Soon he was living beyond his means, so he hatched a lucrative plan to meet his mounting debts.

Deacon Brodie

Edinburgh Castle

He was a trusted pillar of the establishment. People came to him to have their homes made secure against burglary. This was when inspiration struck him. If he copied the keys to the locks of the gentry, banks and businesses, making wax impressions of the new keys, he could take what he wanted at a time and from a place that was convenient to him. He had the freedom to plan ahead and be careful, reducing his risk of being caught as he knew his victims, their needs, habits and buildings.

So he continued to be a respectable and trusted craftsman during the day mixing with the Edinburgh gentry and then in 1768 he began to burgle his clients’ homes or businesses, when funds were required, at night. He seemed to have come up with the perfect solution. His newly burgled clients would then come to him for more secure locking mechanisms and sturdier cabinets, so his business prospered too.

So what went wrong?

Basically, Deacon Brodie became greedy. In 1786 he expanded his nocturnal activities to include three other men: John Brown, a thief who was escaping seven years transportation, George Smith, a locksmith and Andrew Ainslie, a shoemaker. Their downfall came when Brodie fell asleep as a lookout on a very daring armed raid on His Majesty’s Excise Office, in Chessel's Court off Canongate. Brown wanted a King’s Pardon and gave information against Smith and Ainslie who were arrested the next day.

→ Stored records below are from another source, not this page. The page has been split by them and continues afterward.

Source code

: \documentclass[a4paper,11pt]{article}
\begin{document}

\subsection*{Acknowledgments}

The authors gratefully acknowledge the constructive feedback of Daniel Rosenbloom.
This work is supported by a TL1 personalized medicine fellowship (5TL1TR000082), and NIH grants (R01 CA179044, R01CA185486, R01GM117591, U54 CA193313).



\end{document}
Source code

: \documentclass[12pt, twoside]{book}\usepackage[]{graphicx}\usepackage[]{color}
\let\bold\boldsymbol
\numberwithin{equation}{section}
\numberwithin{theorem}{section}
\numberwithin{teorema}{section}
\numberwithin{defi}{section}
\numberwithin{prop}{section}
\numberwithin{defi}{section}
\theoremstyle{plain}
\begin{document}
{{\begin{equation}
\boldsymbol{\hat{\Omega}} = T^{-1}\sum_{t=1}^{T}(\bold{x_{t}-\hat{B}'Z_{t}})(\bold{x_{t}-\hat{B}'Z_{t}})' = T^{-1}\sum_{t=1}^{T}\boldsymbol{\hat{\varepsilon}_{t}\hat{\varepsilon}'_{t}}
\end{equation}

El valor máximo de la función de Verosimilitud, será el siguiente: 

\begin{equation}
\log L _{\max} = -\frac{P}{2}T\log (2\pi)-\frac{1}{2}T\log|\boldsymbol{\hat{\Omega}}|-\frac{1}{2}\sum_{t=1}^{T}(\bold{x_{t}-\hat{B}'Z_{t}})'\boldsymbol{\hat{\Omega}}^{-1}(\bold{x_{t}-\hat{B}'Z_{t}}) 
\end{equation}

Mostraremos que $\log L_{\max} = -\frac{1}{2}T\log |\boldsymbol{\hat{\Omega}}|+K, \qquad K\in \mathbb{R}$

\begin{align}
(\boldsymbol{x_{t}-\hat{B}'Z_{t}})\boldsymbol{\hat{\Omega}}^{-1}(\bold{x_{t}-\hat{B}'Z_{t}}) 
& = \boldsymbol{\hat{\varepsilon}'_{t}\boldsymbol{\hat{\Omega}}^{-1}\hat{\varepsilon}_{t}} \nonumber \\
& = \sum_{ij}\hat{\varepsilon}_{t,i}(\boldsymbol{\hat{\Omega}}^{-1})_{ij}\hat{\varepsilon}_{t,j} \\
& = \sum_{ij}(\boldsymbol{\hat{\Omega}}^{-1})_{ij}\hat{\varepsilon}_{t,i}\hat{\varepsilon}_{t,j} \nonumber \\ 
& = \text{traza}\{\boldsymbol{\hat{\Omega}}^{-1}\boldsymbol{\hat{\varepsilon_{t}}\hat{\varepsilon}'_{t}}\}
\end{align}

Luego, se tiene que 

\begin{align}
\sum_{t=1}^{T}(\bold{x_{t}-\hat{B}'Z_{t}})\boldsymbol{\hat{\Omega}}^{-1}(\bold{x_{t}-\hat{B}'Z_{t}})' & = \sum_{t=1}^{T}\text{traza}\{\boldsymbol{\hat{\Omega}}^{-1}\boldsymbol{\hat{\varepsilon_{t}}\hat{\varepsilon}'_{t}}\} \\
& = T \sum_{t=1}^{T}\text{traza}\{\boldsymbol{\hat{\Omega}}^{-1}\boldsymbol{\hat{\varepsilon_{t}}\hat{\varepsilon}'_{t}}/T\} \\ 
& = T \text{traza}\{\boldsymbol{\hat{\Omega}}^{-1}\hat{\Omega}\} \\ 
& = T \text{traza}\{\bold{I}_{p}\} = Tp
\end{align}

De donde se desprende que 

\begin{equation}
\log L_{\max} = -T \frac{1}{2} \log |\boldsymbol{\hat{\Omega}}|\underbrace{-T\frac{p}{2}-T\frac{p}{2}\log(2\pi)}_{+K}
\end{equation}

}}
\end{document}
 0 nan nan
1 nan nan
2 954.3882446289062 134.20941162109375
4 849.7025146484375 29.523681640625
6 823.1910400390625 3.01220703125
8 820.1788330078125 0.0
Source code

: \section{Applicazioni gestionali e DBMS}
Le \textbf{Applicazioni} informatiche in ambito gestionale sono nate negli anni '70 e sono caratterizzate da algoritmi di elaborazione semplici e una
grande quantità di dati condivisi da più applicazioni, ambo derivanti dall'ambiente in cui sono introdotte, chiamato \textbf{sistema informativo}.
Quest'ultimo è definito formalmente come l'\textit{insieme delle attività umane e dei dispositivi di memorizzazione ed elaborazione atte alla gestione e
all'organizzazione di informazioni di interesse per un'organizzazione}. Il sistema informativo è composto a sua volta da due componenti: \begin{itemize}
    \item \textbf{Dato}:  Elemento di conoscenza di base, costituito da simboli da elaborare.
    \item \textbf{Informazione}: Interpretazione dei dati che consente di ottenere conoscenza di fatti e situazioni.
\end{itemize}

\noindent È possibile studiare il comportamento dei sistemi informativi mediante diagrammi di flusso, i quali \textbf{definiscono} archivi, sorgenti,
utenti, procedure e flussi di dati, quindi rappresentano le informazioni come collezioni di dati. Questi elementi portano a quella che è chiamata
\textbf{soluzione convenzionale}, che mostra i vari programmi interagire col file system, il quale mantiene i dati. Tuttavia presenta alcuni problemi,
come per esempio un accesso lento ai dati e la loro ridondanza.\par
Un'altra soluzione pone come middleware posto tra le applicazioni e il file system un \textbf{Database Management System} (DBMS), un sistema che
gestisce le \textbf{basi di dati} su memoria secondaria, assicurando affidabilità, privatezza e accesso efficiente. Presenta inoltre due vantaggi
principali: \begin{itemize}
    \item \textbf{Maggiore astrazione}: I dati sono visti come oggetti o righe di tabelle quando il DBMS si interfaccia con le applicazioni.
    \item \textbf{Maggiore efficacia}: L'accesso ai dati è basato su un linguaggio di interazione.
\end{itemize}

Brodie left Edinburgh for London. From there he travelled to the Netherlands, but the authorities chased him and caught him as he was about to board a ship that would have taken him to the United States. Brought back to Edinburgh in chains his home was searched and the evidence of his nocturnal activities was found: the wax trays for duplicating keys and equipment, a disguise and guns used in the raid. When his gang gave evidence against him Brodie’s fate was sealed.

Deacon Brodie

St Giles Cathedral

On October 1st 1788, 40,000 people watched his execution at the Old Tolbooth, near St Giles Cathedral, in the High Street. Ironically, he was hanged on the same scaffold that he had helped to design and authorise as Councillor.

Even that may not have been the end of Brodie. It is said he had made a metal mechanism to act as a collar, so that if he was cut down quickly he could be revived and escape again. The official version of events is that he died and is buried in an unmarked grave in Buccleuch Church graveyard.

The double life of Brodie is said to have fascinated Robert Louis Stevenson and eventually led to The Double Life of Dr Jekyll and Mr Hyde.